Home > mailing lists
Re: Incremental View Maintenance, take 2 - Mailing list pgsql-hackers

From	Yugo Nagata
Subject	Re: Incremental View Maintenance, take 2
Date	August 29 23:04:03
Msg-id	20250830050403.73fd450cd2712acca11494a8@sraoss.co.jp Whole thread Raw
In response to	Re: Incremental View Maintenance, take 2 (Kirill Reshke <reshkekirill@gmail.com>)
List	pgsql-hackers
Tree view
Hello,

I apologize for the long silence.
I would like to resume working on this now.

Thank you, Kirill Reshke, for your many comments and suggestions.
Here are my (admittedly) late responses:

> 1) `Add-relisivm-column-to-pg_class-system-catalog` commit message
> should be fixed, there is "isimmv" in the last line.

I'll fix it.

> 2) I dont get why `Add-Incremental-View-Maintenance-support.patch`
> goes after 0005 & 0004. Shoulndt we first implement feature server
> side, only when client (psql & pg_dump) side?

Makes sense. Perhaps they don’t even need to be separated.
I’ll plan to reorganize the patch set anyway.
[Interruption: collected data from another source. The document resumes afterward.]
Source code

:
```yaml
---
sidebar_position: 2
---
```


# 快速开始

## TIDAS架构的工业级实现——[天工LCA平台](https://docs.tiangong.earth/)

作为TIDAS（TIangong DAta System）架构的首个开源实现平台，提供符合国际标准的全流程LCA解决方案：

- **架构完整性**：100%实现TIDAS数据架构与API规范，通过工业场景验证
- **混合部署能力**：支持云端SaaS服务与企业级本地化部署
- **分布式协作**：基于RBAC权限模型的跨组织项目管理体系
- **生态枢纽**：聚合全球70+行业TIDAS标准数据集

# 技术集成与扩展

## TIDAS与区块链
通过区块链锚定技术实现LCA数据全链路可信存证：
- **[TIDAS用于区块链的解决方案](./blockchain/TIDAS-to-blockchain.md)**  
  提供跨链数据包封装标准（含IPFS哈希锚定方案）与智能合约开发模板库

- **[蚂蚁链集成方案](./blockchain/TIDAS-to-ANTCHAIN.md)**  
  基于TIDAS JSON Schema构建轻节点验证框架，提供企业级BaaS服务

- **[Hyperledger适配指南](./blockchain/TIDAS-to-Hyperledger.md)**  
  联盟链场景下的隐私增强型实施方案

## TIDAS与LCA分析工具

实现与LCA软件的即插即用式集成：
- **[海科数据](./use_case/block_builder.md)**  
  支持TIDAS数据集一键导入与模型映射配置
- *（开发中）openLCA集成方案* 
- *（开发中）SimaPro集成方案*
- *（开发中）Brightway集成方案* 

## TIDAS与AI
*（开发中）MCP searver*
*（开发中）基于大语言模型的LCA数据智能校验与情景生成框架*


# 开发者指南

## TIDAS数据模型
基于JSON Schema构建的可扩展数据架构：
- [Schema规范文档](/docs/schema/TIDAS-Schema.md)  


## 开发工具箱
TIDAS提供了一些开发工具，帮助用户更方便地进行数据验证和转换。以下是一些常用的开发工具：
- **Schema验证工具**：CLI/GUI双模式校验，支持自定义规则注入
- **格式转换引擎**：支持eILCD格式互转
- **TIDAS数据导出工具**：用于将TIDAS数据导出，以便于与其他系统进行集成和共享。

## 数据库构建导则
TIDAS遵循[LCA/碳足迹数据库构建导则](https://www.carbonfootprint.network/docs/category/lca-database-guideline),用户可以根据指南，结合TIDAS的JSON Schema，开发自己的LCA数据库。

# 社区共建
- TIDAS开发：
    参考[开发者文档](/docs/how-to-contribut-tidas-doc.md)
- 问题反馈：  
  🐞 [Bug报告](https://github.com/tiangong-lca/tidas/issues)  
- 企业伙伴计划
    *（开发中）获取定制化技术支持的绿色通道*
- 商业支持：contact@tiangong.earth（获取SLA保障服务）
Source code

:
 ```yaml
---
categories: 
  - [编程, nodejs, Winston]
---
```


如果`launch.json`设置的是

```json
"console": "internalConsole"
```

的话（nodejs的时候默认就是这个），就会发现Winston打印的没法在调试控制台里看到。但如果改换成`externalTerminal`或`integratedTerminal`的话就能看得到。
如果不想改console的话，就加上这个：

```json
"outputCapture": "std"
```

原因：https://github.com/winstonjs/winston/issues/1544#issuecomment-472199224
> 3) Can we provide regression tests for each function separately? Test
> for main feature in main patch, test for DISTINCT support in
> v34-0007-Add-DISTINCT-support-for-IVM.patch etc? This way the patchset
> will be easier to review, and can be committed separelety.

Makes sense. I'll do that while reorganizing the patch set.

> 4) v34-0006-Add-Incremental-View-Maintenance-support.patch no longer
> applies due to 4b74ebf726d444ba820830cad986a1f92f724649. After
> resolving issues manually, it does not compile, because
> 4b74ebf726d444ba820830cad986a1f92f724649 also removes
> save_userid/save_sec_context fields from ExecCreateTableAs.
>
> >   if (RelationIsIVM(matviewRel) && stmt->skipData)
> Now this function accepts skipData param.

Yeah, a rebase is definitely required for the patch set.

> 5) For DISTINCT support patch uses hidden __ivm* columns. Is this
> design discussed anywhere? I wonder if this is a necessity (only
> solution) or if there are alternatives.

I believe we need to store the counting information somehow.
More discussion on how hidden columns should be handled would still be
necessary, though.

> 6)
> What are the caveats of supporting some simple cases for aggregation
> funcs like in example?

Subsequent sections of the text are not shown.